◆ Task prompt:
Retype the records below from their first line through the line holding "audit metadata.", including both ends and no pictures.

◆ Data to examine:
···
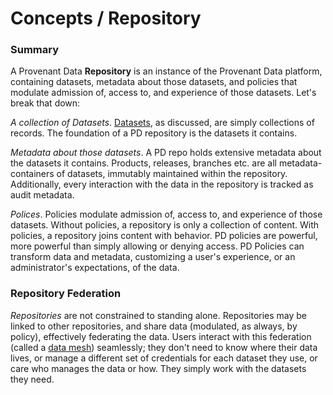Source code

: # Concepts / Repository

### Summary

A Provenant Data **Repository** is an instance of the Provenant Data platform,
containing datasets, metadata about those datasets, and policies that modulate
admission of, access to, and experience of those datasets. Let's break that
down:

_A collection of Datasets_. [Datasets](/docs/concepts/dataset), as discussed,
are simply collections of records. The foundation of a PD repository is the
datasets it contains.

_Metadata about those datasets_. A PD repo holds extensive metadata about the
datasets it contains. Products, releases, branches etc. are all
metadata-containers of datasets, immutably maintained within the repository.
Additionally, every interaction with the data in the repository is tracked as
audit metadata.

_Polices_. Policies modulate admission of, access to, and experience of those
datasets. Without policies, a repository is only a collection of content. With
policies, a repository joins content with behavior. PD policies are powerful,
more powerful than simply allowing or denying access. PD Policies can transform
data and metadata, customizing a user's experience, or an administrator's
expectations, of the data.

### Repository Federation

*Repositories* are not constrained to standing alone. Repositories may be
linked to other repositories, and share data (modulated, as always, by policy),
effectively federating the data. Users interact with this federation (called a
[data mesh](/docs/concepts/mesh)) seamlessly; they don't need to know where
their data lives, or manage a different set of credentials for each dataset
they use, or care who manages the data or how. They simply work with the
datasets they need.

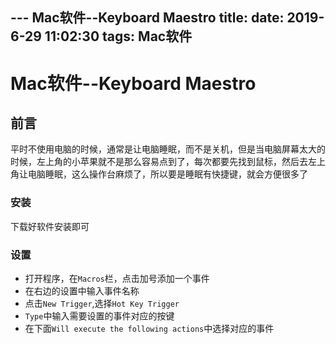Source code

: --- Mac软件--Keyboard Maestro
title: 
date: 2019-6-29 11:02:30
tags: Mac软件
---

# Mac软件--Keyboard Maestro

## 前言

平时不使用电脑的时候，通常是让电脑睡眠，而不是关机，但是当电脑屏幕太大的时候，左上角的小苹果就不是那么容易点到了，每次都要先找到鼠标，然后去左上角让电脑睡眠，这么操作台麻烦了，所以要是睡眠有快捷键，就会方便很多了

<!-- more -->

### 安装

下载好软件安装即可

### 设置

* 打开程序，在`Macros`栏，点击加号添加一个事件
* 在右边的设置中输入事件名称
* 点击`New Trigger`,选择`Hot Key Trigger`
* `Type`中输入需要设置的事件对应的按键
* 在下面`Will execute the following actions`中选择对应的事件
···
◆ Answer:
Source code

: # Concepts / Repository

### Summary

A Provenant Data **Repository** is an instance of the Provenant Data platform,
containing datasets, metadata about those datasets, and policies that modulate
admission of, access to, and experience of those datasets. Let's break that
down:

_A collection of Datasets_. [Datasets](/docs/concepts/dataset), as discussed,
are simply collections of records. The foundation of a PD repository is the
datasets it contains.

_Metadata about those datasets_. A PD repo holds extensive metadata about the
datasets it contains. Products, releases, branches etc. are all
metadata-containers of datasets, immutably maintained within the repository.
Additionally, every interaction with the data in the repository is tracked as
audit metadata.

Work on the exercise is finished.